Input records:
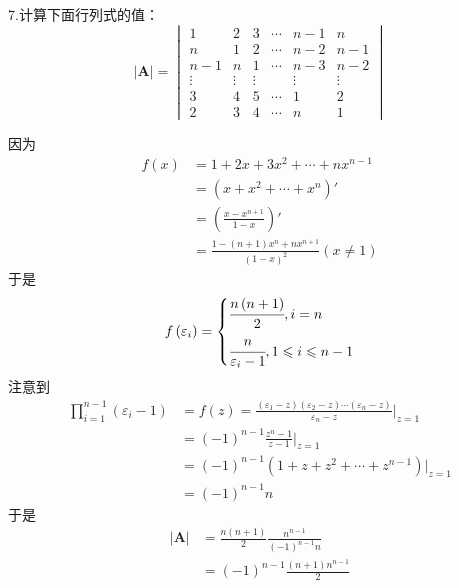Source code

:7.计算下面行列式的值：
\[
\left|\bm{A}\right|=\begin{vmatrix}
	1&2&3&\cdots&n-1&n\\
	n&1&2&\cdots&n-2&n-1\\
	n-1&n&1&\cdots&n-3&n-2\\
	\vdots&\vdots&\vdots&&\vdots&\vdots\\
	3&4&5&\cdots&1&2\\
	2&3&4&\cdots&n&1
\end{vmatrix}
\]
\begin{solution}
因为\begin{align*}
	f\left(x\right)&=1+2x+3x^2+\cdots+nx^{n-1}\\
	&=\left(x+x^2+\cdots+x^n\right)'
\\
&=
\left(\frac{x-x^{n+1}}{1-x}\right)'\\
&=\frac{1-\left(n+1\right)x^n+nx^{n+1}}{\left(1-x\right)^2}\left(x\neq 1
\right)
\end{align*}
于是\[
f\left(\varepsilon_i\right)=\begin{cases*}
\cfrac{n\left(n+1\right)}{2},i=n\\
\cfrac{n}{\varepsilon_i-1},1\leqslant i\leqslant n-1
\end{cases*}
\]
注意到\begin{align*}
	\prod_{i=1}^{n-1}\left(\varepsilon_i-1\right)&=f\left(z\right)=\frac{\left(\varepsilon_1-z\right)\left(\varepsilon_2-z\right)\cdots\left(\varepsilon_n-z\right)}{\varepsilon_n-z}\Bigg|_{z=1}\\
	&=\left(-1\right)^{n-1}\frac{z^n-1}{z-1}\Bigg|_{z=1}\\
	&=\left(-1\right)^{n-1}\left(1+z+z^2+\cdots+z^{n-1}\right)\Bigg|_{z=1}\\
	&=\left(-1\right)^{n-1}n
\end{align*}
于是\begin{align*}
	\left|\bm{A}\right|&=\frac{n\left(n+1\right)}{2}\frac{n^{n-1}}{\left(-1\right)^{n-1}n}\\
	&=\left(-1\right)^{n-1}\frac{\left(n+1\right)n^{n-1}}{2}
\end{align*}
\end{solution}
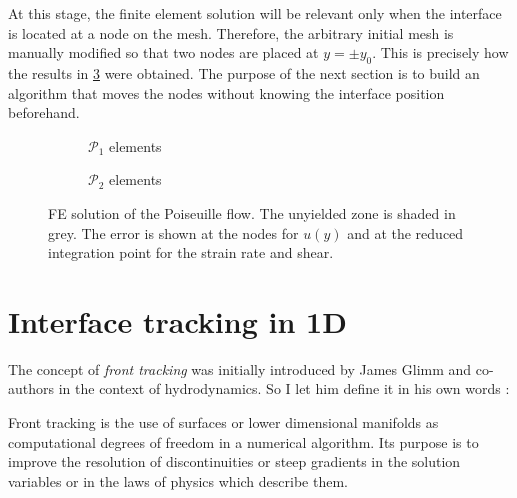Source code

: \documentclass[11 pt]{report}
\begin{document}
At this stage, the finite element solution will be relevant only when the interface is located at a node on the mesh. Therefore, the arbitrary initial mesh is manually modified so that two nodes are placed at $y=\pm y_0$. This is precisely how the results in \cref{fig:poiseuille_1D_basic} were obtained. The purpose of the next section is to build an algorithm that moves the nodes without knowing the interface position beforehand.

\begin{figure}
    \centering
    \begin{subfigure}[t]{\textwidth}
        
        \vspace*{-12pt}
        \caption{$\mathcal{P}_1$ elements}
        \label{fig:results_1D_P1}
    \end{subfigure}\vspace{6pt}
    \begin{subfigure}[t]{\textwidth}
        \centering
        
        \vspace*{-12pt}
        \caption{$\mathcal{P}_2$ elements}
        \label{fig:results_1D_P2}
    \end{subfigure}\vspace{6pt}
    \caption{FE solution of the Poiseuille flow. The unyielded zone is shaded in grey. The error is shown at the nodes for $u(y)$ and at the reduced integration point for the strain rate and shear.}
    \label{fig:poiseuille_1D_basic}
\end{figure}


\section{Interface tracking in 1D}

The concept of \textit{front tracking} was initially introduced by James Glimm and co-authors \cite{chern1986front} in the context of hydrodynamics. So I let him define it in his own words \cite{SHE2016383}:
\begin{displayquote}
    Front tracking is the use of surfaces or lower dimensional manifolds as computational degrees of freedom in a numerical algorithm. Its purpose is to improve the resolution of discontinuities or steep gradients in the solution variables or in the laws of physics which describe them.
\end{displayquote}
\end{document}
---
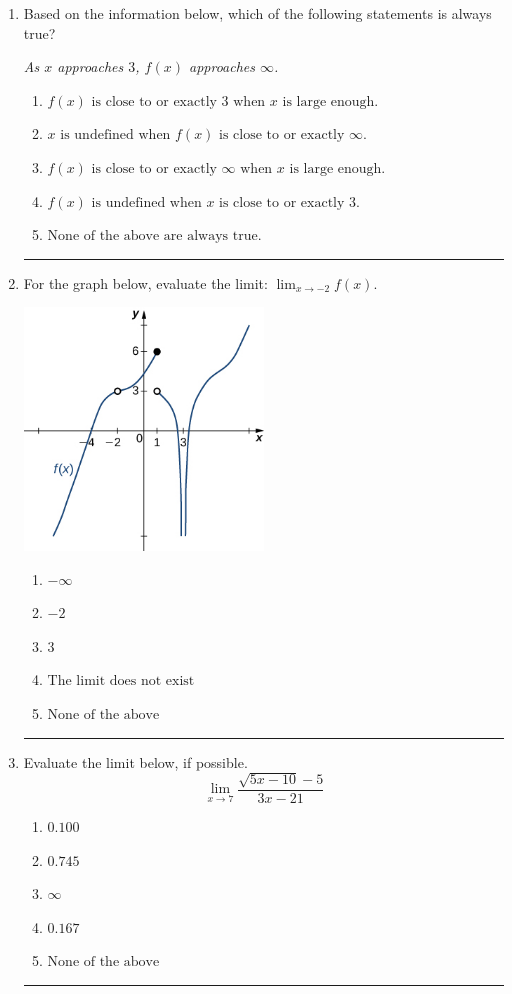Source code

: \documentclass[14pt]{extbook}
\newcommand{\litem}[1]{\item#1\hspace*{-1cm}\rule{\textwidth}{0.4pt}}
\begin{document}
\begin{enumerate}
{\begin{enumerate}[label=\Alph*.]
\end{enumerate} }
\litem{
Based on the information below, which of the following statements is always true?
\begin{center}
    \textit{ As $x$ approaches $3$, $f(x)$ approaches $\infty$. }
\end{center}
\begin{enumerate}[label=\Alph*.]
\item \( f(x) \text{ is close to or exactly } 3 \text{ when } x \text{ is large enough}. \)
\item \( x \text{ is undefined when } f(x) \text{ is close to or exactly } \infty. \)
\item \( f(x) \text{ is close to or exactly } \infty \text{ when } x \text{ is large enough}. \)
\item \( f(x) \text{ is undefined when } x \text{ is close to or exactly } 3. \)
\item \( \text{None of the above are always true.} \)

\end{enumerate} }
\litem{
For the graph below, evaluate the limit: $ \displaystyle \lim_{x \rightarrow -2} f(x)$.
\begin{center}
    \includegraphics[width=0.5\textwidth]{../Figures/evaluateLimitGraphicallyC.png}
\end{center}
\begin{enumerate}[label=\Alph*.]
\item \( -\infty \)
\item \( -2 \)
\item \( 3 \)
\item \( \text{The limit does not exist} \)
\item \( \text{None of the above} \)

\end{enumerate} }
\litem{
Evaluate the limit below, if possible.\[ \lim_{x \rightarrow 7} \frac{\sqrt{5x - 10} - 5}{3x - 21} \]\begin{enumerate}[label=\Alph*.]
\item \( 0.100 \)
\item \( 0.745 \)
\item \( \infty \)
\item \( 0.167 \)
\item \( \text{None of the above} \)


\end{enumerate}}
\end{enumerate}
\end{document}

Instructions to follow:
Look through the data and show every line containing "vmatrix".

Answer space:
\left|\bm{A}\right|=\begin{vmatrix}
\end{vmatrix}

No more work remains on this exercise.